= Your task =
Keep only the lines that hold the string "github", filtering out the rest of the entries below.
== Segment start ==
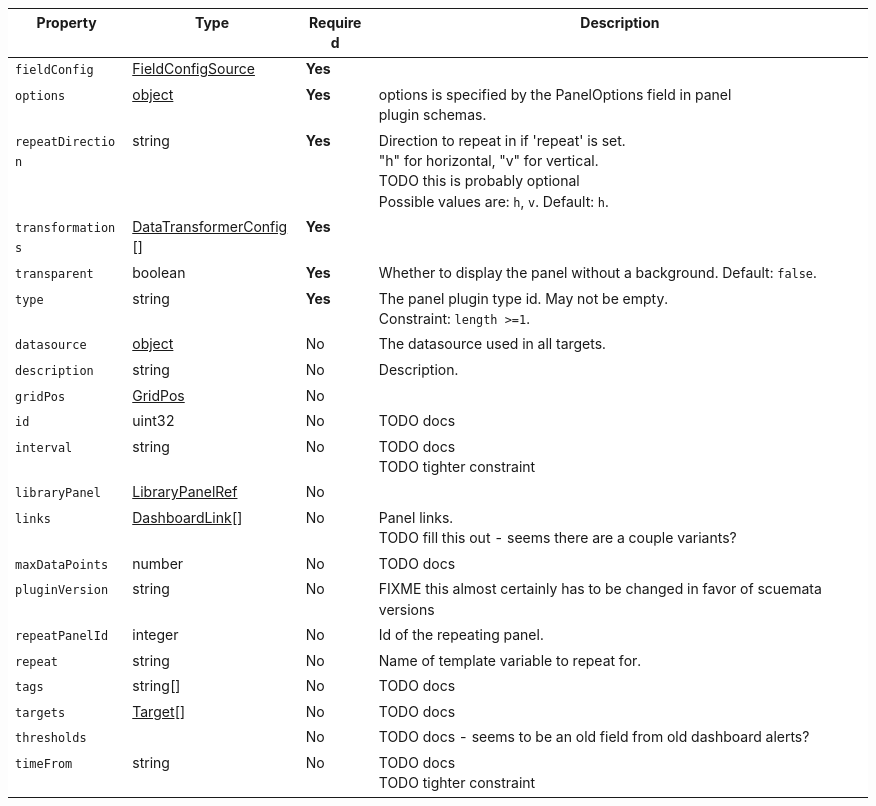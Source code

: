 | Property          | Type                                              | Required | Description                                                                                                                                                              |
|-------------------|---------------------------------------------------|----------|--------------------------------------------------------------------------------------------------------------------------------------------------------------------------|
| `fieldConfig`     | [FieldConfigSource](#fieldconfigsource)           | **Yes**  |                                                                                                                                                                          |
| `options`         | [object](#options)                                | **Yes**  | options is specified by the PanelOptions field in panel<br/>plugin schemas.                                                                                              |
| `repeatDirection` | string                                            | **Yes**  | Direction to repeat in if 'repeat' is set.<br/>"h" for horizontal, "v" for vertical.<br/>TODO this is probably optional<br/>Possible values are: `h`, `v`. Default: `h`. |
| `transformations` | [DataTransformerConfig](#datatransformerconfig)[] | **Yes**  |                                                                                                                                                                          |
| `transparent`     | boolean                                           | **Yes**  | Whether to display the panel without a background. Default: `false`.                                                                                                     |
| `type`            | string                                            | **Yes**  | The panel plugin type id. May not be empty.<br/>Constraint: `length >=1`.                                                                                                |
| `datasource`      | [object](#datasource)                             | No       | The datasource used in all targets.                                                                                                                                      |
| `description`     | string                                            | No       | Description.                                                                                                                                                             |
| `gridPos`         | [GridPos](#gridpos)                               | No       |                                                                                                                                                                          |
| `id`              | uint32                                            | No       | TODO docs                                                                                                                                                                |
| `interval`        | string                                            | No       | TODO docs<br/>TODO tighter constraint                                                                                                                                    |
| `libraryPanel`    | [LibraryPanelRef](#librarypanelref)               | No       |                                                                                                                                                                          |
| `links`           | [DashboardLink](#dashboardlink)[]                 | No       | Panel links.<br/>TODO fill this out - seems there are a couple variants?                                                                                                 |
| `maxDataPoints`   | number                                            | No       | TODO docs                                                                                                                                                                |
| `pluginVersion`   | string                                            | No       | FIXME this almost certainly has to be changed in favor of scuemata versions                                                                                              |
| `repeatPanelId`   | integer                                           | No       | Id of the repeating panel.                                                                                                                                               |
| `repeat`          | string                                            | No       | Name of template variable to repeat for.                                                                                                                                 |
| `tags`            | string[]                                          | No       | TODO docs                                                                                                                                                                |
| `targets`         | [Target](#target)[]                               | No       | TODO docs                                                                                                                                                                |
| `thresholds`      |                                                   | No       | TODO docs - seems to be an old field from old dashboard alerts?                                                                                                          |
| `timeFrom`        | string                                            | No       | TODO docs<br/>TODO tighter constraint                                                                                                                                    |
== Segment end ==
== Segment start ==
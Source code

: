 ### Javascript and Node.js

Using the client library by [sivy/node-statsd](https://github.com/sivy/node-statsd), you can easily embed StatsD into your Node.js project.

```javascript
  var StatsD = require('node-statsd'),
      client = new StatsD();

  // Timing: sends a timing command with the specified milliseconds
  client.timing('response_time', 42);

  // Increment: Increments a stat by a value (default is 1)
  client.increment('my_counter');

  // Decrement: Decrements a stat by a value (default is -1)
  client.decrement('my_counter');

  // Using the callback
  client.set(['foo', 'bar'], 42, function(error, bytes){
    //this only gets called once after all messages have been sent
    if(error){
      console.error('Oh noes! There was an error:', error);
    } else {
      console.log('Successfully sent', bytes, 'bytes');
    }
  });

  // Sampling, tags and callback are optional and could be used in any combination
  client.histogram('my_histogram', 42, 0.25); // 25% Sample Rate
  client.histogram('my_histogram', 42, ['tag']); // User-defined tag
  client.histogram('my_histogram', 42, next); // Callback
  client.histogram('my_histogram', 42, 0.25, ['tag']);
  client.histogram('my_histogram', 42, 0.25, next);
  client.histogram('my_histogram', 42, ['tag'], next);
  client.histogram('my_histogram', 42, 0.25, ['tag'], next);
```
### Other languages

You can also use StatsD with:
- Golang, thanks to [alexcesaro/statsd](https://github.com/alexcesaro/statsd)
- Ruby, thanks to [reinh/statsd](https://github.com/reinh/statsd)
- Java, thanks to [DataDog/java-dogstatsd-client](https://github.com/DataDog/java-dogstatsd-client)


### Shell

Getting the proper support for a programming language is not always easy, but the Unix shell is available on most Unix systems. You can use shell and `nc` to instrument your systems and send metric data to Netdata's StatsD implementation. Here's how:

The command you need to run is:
== Segment end ==
= Solution to this exercise =
Using the client library by [sivy/node-statsd](https://github.com/sivy/node-statsd), you can easily embed StatsD into your Node.js project.
- Golang, thanks to [alexcesaro/statsd](https://github.com/alexcesaro/statsd)
- Ruby, thanks to [reinh/statsd](https://github.com/reinh/statsd)
- Java, thanks to [DataDog/java-dogstatsd-client](https://github.com/DataDog/java-dogstatsd-client)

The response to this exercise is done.